So low p-values are more likely to occur a priori than high p-values are. This is most certainly not true in general. We might guess that psychologists are fudging their p-values somehow, or that journals are much, much, much, much, much, much, much more likely to publish "chewing a stalk of grass makes you walk slower, p < 0.013" than they are to publish "chewing a stalk of grass makes you walk slower, p < 0.04".

I've emphasized the level of bias the journals would need to be showing -- over fine distinctions in a value that is most often treated as a binary yes or no -- because it is much easier to get p < 0.04 than it is to get p < 0.013.


Conditional on being published, this is true. Hence studies of the file-drawer effect and what not.

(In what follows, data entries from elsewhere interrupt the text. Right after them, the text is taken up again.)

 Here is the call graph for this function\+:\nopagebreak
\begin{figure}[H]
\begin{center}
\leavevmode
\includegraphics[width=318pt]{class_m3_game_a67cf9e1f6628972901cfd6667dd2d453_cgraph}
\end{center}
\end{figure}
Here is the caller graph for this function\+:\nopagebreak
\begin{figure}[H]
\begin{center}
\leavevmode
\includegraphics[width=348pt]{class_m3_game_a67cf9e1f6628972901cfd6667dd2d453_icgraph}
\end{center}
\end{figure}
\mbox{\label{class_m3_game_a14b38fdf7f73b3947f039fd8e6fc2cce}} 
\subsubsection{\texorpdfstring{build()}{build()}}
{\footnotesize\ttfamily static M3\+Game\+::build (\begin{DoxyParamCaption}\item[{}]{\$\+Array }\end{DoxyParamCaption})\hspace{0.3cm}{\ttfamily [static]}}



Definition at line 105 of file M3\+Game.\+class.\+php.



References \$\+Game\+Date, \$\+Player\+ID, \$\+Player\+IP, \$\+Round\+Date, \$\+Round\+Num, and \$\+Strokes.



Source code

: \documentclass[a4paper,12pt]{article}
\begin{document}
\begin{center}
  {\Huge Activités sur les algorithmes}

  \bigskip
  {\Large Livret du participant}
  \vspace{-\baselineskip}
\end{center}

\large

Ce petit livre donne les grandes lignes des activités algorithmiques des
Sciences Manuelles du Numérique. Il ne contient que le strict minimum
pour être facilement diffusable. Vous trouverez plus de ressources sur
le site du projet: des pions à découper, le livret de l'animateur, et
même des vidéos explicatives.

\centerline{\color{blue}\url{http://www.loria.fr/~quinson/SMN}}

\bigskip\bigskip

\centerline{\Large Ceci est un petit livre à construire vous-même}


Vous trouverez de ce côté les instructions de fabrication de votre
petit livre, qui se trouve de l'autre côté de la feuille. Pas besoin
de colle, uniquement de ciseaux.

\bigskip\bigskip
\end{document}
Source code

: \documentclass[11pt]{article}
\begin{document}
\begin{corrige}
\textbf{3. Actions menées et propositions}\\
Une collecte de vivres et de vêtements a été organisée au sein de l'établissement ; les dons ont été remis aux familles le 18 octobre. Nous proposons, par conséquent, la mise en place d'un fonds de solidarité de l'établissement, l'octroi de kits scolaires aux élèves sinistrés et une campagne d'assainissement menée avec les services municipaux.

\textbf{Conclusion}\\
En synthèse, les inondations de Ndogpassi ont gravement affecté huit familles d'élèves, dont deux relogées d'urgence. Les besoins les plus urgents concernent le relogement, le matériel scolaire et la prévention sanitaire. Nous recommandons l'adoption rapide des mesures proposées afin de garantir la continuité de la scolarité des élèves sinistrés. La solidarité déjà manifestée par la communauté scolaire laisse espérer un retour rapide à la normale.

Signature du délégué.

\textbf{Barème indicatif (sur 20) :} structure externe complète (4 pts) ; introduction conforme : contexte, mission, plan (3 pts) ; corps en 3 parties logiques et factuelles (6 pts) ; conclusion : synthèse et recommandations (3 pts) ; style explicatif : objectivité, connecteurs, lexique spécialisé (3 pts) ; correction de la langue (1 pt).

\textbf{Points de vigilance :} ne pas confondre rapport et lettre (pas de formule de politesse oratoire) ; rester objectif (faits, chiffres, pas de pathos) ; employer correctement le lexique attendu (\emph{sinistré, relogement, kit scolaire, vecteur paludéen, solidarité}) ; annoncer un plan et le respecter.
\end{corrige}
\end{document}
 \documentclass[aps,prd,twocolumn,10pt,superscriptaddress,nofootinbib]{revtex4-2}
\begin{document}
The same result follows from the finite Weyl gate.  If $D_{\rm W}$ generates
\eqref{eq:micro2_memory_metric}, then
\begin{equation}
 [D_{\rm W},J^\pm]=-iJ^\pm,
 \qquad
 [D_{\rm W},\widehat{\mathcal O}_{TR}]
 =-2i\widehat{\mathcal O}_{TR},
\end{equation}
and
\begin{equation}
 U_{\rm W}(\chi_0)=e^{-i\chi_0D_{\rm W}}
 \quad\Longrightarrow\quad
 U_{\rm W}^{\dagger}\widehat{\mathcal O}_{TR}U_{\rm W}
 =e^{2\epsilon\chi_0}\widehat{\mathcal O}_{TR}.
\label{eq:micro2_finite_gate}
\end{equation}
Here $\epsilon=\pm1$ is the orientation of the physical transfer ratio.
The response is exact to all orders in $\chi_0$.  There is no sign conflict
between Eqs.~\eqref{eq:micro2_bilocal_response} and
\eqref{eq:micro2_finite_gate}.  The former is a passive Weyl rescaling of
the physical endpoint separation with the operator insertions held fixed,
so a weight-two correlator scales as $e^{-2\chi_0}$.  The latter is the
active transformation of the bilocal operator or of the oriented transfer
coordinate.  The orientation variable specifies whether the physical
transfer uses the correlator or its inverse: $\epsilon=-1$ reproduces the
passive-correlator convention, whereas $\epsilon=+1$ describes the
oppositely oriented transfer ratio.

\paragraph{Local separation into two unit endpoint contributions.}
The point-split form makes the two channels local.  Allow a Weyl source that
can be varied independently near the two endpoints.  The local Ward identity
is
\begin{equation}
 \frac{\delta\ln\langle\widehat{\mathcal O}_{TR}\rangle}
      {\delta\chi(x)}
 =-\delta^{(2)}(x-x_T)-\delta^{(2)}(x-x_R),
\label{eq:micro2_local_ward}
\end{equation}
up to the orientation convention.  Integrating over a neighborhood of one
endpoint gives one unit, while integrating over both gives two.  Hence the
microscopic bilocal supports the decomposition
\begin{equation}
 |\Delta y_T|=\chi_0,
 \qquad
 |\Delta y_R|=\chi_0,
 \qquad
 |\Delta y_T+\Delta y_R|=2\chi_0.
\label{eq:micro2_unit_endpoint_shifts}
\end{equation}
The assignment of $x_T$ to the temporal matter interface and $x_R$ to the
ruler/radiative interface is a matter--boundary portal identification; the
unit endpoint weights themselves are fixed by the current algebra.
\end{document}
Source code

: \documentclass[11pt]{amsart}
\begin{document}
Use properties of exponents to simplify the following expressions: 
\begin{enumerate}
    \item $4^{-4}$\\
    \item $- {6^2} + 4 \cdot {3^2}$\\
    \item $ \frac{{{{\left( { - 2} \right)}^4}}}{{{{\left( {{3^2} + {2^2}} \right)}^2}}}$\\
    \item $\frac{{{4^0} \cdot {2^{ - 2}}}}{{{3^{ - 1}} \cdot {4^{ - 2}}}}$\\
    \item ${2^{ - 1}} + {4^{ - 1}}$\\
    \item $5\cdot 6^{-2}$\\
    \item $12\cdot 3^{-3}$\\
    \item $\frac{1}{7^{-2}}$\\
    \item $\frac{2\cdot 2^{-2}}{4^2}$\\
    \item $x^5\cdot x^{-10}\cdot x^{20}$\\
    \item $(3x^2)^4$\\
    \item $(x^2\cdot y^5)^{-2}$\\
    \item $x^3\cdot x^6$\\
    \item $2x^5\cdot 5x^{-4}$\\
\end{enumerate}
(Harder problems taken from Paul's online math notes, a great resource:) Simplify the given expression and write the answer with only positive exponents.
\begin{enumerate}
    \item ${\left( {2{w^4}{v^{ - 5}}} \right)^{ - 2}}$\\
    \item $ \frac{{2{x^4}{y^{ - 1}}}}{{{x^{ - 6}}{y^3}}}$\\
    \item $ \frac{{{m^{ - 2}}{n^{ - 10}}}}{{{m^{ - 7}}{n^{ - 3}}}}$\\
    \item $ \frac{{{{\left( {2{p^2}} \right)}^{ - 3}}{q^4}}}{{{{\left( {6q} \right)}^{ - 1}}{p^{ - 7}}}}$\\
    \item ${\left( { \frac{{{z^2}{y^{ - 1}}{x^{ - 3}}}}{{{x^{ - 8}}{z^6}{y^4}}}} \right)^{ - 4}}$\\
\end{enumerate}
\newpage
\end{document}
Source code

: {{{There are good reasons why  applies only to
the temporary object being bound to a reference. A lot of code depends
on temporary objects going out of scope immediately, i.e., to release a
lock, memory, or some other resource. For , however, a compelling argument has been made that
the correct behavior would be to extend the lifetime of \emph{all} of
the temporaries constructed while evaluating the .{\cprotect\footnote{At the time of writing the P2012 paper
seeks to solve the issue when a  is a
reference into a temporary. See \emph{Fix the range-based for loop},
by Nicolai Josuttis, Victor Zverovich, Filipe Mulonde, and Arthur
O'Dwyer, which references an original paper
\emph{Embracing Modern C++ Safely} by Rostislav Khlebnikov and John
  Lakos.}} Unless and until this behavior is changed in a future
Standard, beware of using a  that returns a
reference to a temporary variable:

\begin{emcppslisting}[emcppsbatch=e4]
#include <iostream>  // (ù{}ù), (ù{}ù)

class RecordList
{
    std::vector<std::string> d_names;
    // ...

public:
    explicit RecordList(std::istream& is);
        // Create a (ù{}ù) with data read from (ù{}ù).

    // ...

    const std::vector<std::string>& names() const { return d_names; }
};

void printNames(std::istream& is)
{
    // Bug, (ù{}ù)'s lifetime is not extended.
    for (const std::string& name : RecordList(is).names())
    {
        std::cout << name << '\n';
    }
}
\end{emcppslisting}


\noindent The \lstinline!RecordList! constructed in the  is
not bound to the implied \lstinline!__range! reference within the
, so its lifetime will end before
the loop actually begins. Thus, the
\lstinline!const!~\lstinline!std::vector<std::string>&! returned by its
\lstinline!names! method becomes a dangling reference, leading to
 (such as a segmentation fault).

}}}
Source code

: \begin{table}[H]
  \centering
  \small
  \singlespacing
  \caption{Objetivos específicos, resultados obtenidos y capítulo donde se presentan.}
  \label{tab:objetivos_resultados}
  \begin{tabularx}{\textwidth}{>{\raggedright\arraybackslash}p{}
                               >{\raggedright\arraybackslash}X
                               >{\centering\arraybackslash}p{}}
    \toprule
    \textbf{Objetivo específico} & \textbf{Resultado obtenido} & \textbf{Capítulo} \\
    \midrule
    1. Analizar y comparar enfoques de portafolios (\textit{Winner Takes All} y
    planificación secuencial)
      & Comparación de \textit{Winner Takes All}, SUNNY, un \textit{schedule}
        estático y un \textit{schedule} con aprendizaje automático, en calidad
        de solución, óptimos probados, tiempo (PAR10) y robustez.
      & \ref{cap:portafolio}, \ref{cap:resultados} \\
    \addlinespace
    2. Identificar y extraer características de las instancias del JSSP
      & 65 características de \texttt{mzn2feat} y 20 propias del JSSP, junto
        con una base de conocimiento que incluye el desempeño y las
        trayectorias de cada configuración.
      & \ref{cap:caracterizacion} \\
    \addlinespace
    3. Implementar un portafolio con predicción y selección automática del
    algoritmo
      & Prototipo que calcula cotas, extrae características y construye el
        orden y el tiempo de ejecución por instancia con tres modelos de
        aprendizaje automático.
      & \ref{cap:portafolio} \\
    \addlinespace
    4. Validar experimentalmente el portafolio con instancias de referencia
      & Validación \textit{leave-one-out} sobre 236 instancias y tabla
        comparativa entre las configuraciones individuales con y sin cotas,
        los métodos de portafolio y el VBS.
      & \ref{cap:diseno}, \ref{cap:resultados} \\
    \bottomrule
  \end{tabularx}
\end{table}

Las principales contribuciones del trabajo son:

More generally, scientists are incentivised to find novel findings (i.e. unexpectedly low p-values) or lose their job.

Given that, the plot doesn't surprise me at all (Also, people will normally not report a bunch of non-significant results, which is a similar but unrelated problem).


That's part of why pre-registration of studies is so important.


> This is most certainly not true in general.

Are you saying that in other disciplines, the distribution of p-values in published papers does not follow this pattern?


I think what they meant was that we would expect the distribution of p-values to be uniform, if we had access to every p-value ever calculated (or a random sample thereof).

Publishing introduces a systematic bias, because it's difficult to get published where p>0.05 (or whatever the disciplinary standard is).


> Publishing introduces a systematic bias, because it's difficult to get published where p>0.05 (or whatever the disciplinary standard is).

That explains why the p-values above 0.05 are rare compared to values below 0.05. But it fails to explain why p-values above 0.02 are rare compared to values below 0.02.


I agree with your point from your previous post, that lower p-values are harder to get than higher ones, at least if one is looking at all possible causal relationships, but there are at least two possible causes for the inversion seen in publishing. The first is a general preference for lower p-values on the part of publishers and their reviewers (by 'general' I mean not just at the 0.05 value); the second is that researchers do not randomly pick what to study - they use their expertise and existing knowledge to guide their investigations.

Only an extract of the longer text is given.